Um, no thanks. I have zero doubt that there will be a need for a nice contribution at the major league level from Niese whether we sign Pedro or not. John Maine is coming off of shoulder surgery. Lowe and Marquis are not exactly youngsters. If history has taught the Mets anything these last 4-5 years, it's that we always need our 6th starter at some point along the way. Usually our 7th, and 8th guys, too. We don't need to sign Pedro for that to happen. Of that I'm confident.
You're a dick, yet we keep reading your pretentious, arrogant musings.
If the Cubs eat some salary, i'd trade Schoeneweis for Marquis, then get Brian Tallet to replace him.
You may have missed the argument above that we ought to have a really crap 5th starter so that the manager might be tempted to skip him in the rotation once or twice
Have you met him? Do you know him personally? Did he say bad things about your mother? What....did he hit a grand slam off your team as a pitcher while they were in the playoff hunt?
(sorry....these are just the questions you jump on people with when they comment on Bonds's likeability...well except the last one!)
And I said (in post #4) "Yes, but as I understand it, he's a dick." As I understand it.

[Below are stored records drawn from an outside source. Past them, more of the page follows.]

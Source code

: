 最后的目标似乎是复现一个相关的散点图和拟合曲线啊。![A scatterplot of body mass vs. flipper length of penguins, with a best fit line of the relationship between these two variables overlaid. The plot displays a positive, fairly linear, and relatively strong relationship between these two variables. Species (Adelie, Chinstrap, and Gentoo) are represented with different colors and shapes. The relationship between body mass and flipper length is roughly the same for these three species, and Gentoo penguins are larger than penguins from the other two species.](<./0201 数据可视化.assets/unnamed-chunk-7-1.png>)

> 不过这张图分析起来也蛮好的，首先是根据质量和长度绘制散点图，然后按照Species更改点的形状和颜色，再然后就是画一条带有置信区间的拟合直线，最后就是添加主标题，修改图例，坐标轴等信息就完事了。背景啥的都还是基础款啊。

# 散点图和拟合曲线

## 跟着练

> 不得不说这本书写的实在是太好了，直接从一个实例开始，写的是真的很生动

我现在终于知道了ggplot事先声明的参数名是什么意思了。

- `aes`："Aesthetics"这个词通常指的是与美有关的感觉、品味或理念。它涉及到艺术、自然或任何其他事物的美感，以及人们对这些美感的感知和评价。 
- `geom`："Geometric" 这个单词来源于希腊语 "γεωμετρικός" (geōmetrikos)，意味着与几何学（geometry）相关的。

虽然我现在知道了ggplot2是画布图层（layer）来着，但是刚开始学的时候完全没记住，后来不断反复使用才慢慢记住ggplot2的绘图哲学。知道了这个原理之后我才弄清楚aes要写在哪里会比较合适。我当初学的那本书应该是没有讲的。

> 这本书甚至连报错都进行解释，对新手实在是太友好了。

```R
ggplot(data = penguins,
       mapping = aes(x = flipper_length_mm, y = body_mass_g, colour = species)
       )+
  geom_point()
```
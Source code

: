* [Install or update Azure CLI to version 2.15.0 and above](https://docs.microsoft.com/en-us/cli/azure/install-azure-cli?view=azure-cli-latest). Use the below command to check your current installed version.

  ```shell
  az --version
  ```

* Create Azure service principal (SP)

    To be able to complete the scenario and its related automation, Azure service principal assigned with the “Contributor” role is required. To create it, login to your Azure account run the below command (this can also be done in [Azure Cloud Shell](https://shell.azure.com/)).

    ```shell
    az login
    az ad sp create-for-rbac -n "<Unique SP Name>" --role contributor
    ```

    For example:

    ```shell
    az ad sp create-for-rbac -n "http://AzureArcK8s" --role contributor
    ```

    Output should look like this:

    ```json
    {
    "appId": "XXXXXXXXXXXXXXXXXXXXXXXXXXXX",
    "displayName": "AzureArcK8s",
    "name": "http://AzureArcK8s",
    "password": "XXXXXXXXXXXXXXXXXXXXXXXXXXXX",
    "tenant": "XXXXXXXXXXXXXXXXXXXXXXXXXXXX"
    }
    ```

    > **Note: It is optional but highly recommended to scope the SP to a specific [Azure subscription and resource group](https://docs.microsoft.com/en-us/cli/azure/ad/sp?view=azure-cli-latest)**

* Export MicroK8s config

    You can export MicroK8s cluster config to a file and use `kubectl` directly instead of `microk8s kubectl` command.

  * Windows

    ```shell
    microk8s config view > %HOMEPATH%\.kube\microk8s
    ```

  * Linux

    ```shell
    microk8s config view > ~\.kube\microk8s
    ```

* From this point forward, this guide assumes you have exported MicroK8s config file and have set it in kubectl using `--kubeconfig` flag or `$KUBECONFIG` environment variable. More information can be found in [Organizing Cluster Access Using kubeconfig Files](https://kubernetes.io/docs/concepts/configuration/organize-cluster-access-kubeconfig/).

I don't know him. Yes, I used shorthand for it in later posts, assuming people would read the entire thread. My mistake - it is the internet, where nits get latched on to rather than a view of the larger picture.
You do realize my quote was in fact from #4? (this is where you say "yes").
OK, let's say he was a turd when he was Brave, and wouldn't listen to a lot of guys who knew a lot more than he did and could have helped him be a lot better pitcher. I heard that stuff, too, and have no reason to doubt it.
But it has been about six years. It's not unreasonable to suppose that in the meantime, Jason Marquis might have learned something in his travels about what he didn't know then . . . perhaps even something about how young and stupid he was then. Perhaps he even regrets how he acted when he was a phenom. I don't know, one way or the other. But I'm not going to assume I know what kind of teammate he would be, and hope the Mets make the decision, based on how he acted as a kid pitcher with the Braves in 2000, 2001. Sure, let do some due diligence on his more recent rep. But mostly, get a guy who can pitch. That's what I really want.
There's a fairly good chance both Maine and Pelfrey are going to run into trouble this year. Neither has a track record of 200+ IP success, and that's why adding two more pitchers with durability issues to the starting rotation strikes me as an unnecessarily risky plan. That's also why adding a reliably durable fifth starter--Marquis--is a particularly good idea. Hell, if Marquis can put up another respectable year, we might even get through a month or two when BOTH Maine and Pelfrey are out or merely awful.
The idea of getting Marquis and leaving the rotation at that is madness, btw. The rotation is just too weak, young, and unproven.